The Trump administration has released $105 million in military aid to Lebanon, a senior administration official said Monday night, after the assistance had been held up for months with no explanation.
The delay in delivering the security assistance to Lebanon’s armed forces had prompted urgent questions from Lebanon’s government and from Congress, with one Democratic senator likening it to the hold-up of aid to Ukraine that sparked an impeachment inquiry into President Donald Trump. There has been no allegation that Trump stood to benefit from his administration holding up aid to Lebanon, though.
While the U.S. government provided no explanation for the holdup, there had been speculation that the delay may have been related to Hezbollah’s powerful role in the Lebanese government.
The senior administration official said that Trump and his administration “take our obligation to the American taxpayers very seriously.”
The administration, the official said, “continually reviews and thoroughly evaluates the effectiveness of all United States foreign assistance to ensure that funds go toward activities that further U.S. foreign policy and national security interests, and do not directly or indirectly benefit our adversaries.”
Since at least June, the White House and its Office of Management and Budget had blocked the security assistance, passed by Congress and signed by the president, from reaching the Lebanese Armed Forces (LAF), including military vehicles, weapons and ammunition.

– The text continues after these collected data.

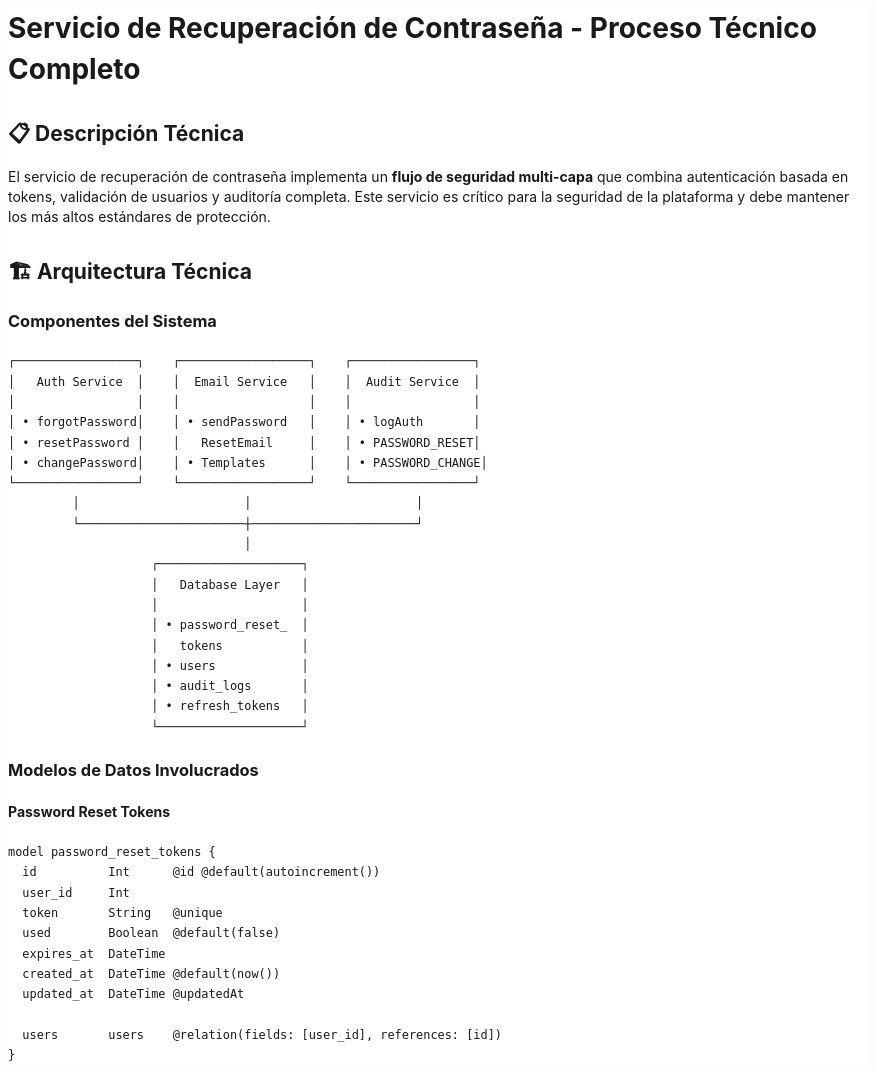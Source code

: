 # Servicio de Recuperación de Contraseña - Proceso Técnico Completo

## 📋 Descripción Técnica

El servicio de recuperación de contraseña implementa un **flujo de seguridad multi-capa** que combina autenticación basada en tokens, validación de usuarios y auditoría completa. Este servicio es crítico para la seguridad de la plataforma y debe mantener los más altos estándares de protección.

## 🏗️ Arquitectura Técnica

### Componentes del Sistema
```
┌─────────────────┐    ┌──────────────────┐    ┌─────────────────┐
│   Auth Service  │    │  Email Service   │    │  Audit Service  │
│                 │    │                  │    │                 │
│ • forgotPassword│    │ • sendPassword   │    │ • logAuth       │
│ • resetPassword │    │   ResetEmail     │    │ • PASSWORD_RESET│
│ • changePassword│    │ • Templates      │    │ • PASSWORD_CHANGE│
└─────────────────┘    └──────────────────┘    └─────────────────┘
         │                       │                       │
         └───────────────────────┼───────────────────────┘
                                 │
                    ┌────────────────────┐
                    │   Database Layer   │
                    │                    │
                    │ • password_reset_  │
                    │   tokens           │
                    │ • users            │
                    │ • audit_logs       │
                    │ • refresh_tokens   │
                    └────────────────────┘
```

### Modelos de Datos Involucrados

#### Password Reset Tokens
```prisma
model password_reset_tokens {
  id          Int      @id @default(autoincrement())
  user_id     Int
  token       String   @unique
  used        Boolean  @default(false)
  expires_at  DateTime
  created_at  DateTime @default(now())
  updated_at  DateTime @updatedAt

  users       users    @relation(fields: [user_id], references: [id])
}
```
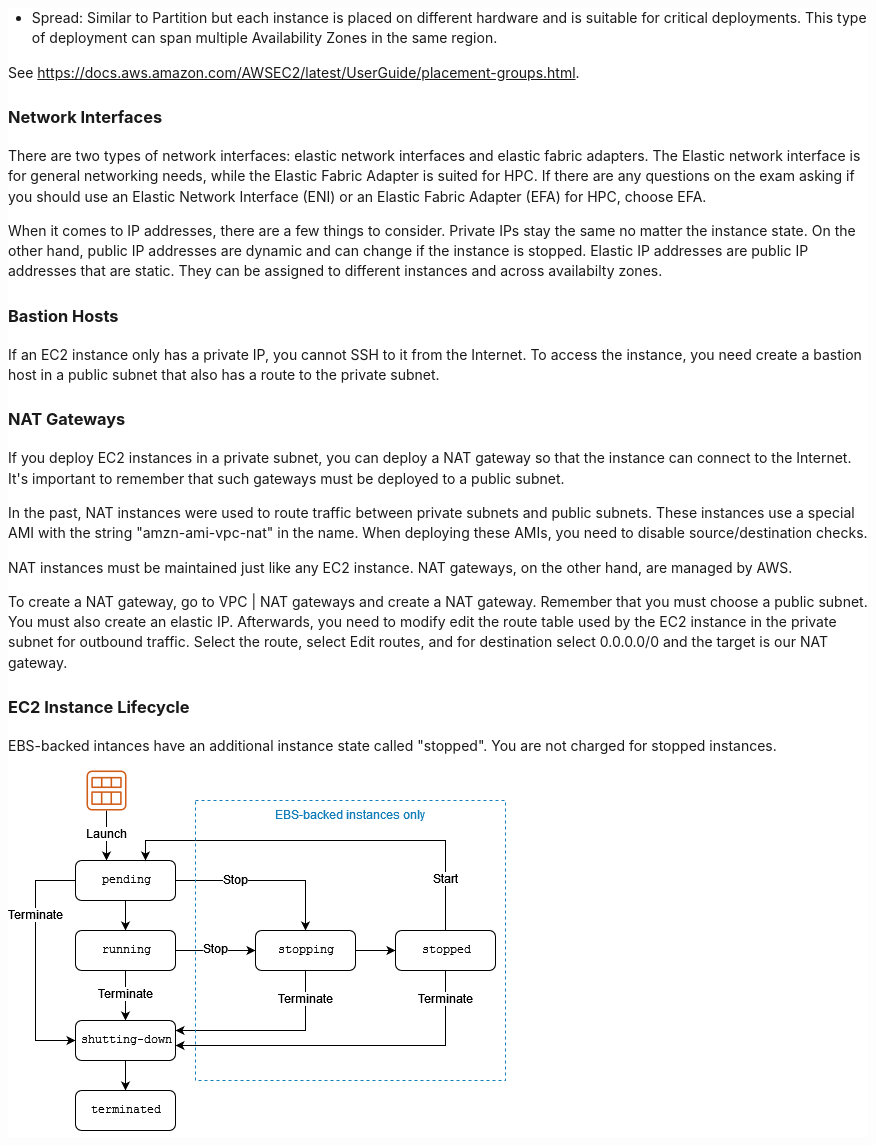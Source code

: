 - Spread: Similar to Partition but each instance is placed on different hardware and is suitable for critical deployments. This type of deployment can span multiple Availability Zones in the same region.

See https://docs.aws.amazon.com/AWSEC2/latest/UserGuide/placement-groups.html. 


### Network Interfaces

There are two types of network interfaces: elastic network interfaces and elastic fabric adapters. The Elastic network interface is for general networking needs, while the Elastic Fabric Adapter is suited for HPC. If there are any questions on the exam asking if you should use an Elastic Network Interface (ENI) or an Elastic Fabric Adapter (EFA) for HPC, choose EFA.

When it comes to IP addresses, there are a few things to consider. Private IPs stay the same no matter the instance state. On the other hand, public IP addresses are dynamic and can change if the instance is stopped. Elastic IP addresses are public IP addresses that are static. They can be assigned to different instances and across availabilty zones. 

### Bastion Hosts

If an EC2 instance only has a private IP, you cannot SSH to it from the Internet. To access the instance, you need create a bastion host in a public subnet that also has a route to the private subnet. 

### NAT Gateways

If you deploy EC2 instances in a private subnet, you can deploy a NAT gateway so that the instance can connect to the Internet. It's important to remember that such gateways must be deployed to a public subnet. 

In the past, NAT instances were used to route traffic between private subnets and public subnets. These instances use a special AMI with the string "amzn-ami-vpc-nat" in the name. When deploying these AMIs, you need to disable source/destination checks.

NAT instances must be maintained just like any EC2 instance. NAT gateways, on the other hand, are managed by AWS. 

To create a NAT gateway, go to VPC | NAT gateways and create a NAT gateway. Remember that you must choose a public subnet. You must also create an elastic IP. Afterwards, you need to modify edit the route table used by the EC2 instance in the private subnet for outbound traffic. Select the route, select Edit routes, and for destination select 0.0.0.0/0 and the target is our NAT gateway. 

### EC2 Instance Lifecycle

EBS-backed intances have an additional instance state called "stopped". You are not charged for stopped instances.

![Instance Lifecycle](images/instance_lifecycle.png)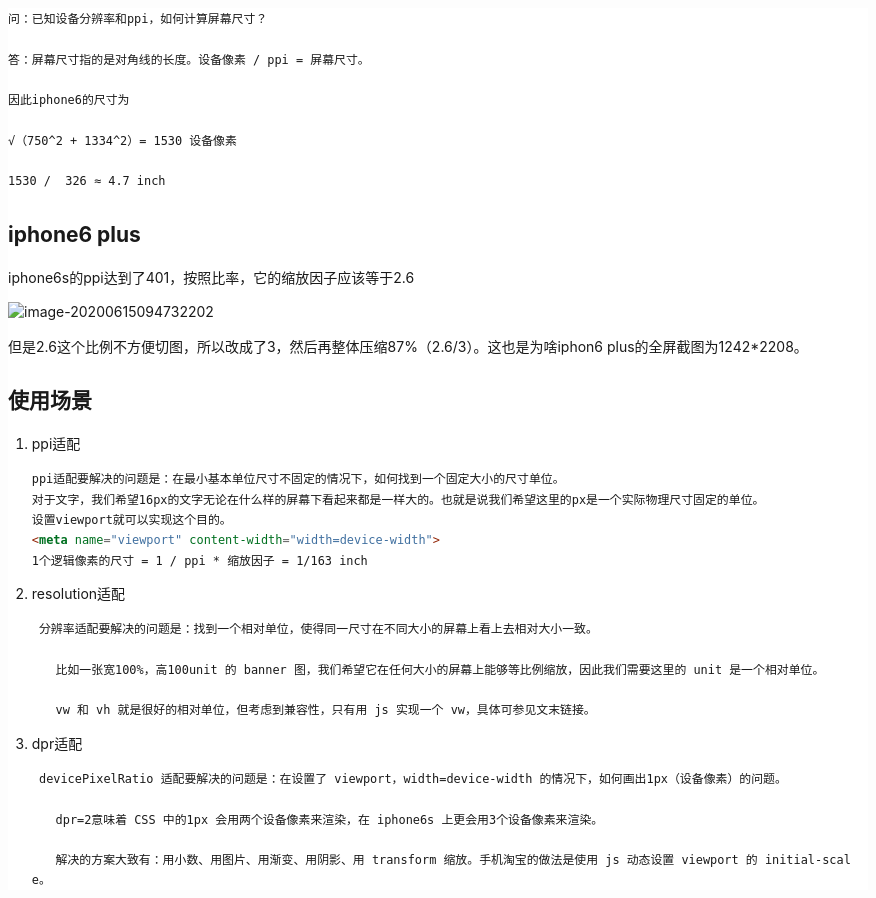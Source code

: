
 ```
问：已知设备分辨率和ppi，如何计算屏幕尺寸？

答：屏幕尺寸指的是对角线的长度。设备像素 / ppi = 屏幕尺寸。

因此iphone6的尺寸为 

√（750^2 + 1334^2）= 1530 设备像素

1530 /  326 ≈ 4.7 inch
```



## iphone6 plus

iphone6s的ppi达到了401，按照比率，它的缩放因子应该等于2.6

![image-20200615094732202](http://image.lanbling.com/image-20200615094732202.png)

但是2.6这个比例不方便切图，所以改成了3，然后再整体压缩87%（2.6/3）。这也是为啥iphon6 plus的全屏截图为1242*2208。



## 使用场景

1. ppi适配

   ```html
   ppi适配要解决的问题是：在最小基本单位尺寸不固定的情况下，如何找到一个固定大小的尺寸单位。
   对于文字，我们希望16px的文字无论在什么样的屏幕下看起来都是一样大的。也就是说我们希望这里的px是一个实际物理尺寸固定的单位。
   设置viewport就可以实现这个目的。
   <meta name="viewport" content-width="width=device-width">
   1个逻辑像素的尺寸 = 1 / ppi * 缩放因子 = 1/163 inch
   ```

   

2. resolution适配

   ```html
   	分辨率适配要解决的问题是：找到一个相对单位，使得同一尺寸在不同大小的屏幕上看上去相对大小一致。
   
   　　比如一张宽100%，高100unit 的 banner 图，我们希望它在任何大小的屏幕上能够等比例缩放，因此我们需要这里的 unit 是一个相对单位。
   
   　　vw 和 vh 就是很好的相对单位，但考虑到兼容性，只有用 js 实现一个 vw，具体可参见文末链接。
   ```

   

3. dpr适配

   ```html
   	devicePixelRatio 适配要解决的问题是：在设置了 viewport，width=device-width 的情况下，如何画出1px（设备像素）的问题。
   
   　　dpr=2意味着 CSS 中的1px 会用两个设备像素来渲染，在 iphone6s 上更会用3个设备像素来渲染。
   
   　　解决的方案大致有：用小数、用图片、用渐变、用阴影、用 transform 缩放。手机淘宝的做法是使用 js 动态设置 viewport 的 initial-scale。
   ```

The LAF is the country’s multi-sectarian military that enjoys strong national popularity and is a key U.S. partner in the country.
There will be no change in the level of foreign military financing provided to the LAF from fiscal year 2018 to fiscal year 2019, the official said.
Secretary of State Mike Pompeo last week declined to answer questions on the aid during a press briefing, but the top U.S. diplomat for the Middle East told reporters that the hold was “still working its way through the bureaucratic process.”
“There’s a review, and it’s ongoing,” David Schenker, the assistant secretary for near eastern affairs, said. He then added that he expected a resolution “very, very shortly,” but couldn’t say when.
Schenker declined to discuss any reasons for the review, calling the deliberations “classified” and “internal.”
But David Hale, the under secretary for political affairs and a former U.S. ambassador to Lebanon, testified publicly before the House Intelligence Committee a week earlier that even he had not heard any explanation from the White House or OMB on why the aid was being withheld.
In a closed-door deposition on Nov. 6, Hale told lawmakers that there was “a dispute over the efficacy of the assistance,” but his full response was redacted from a released transcript.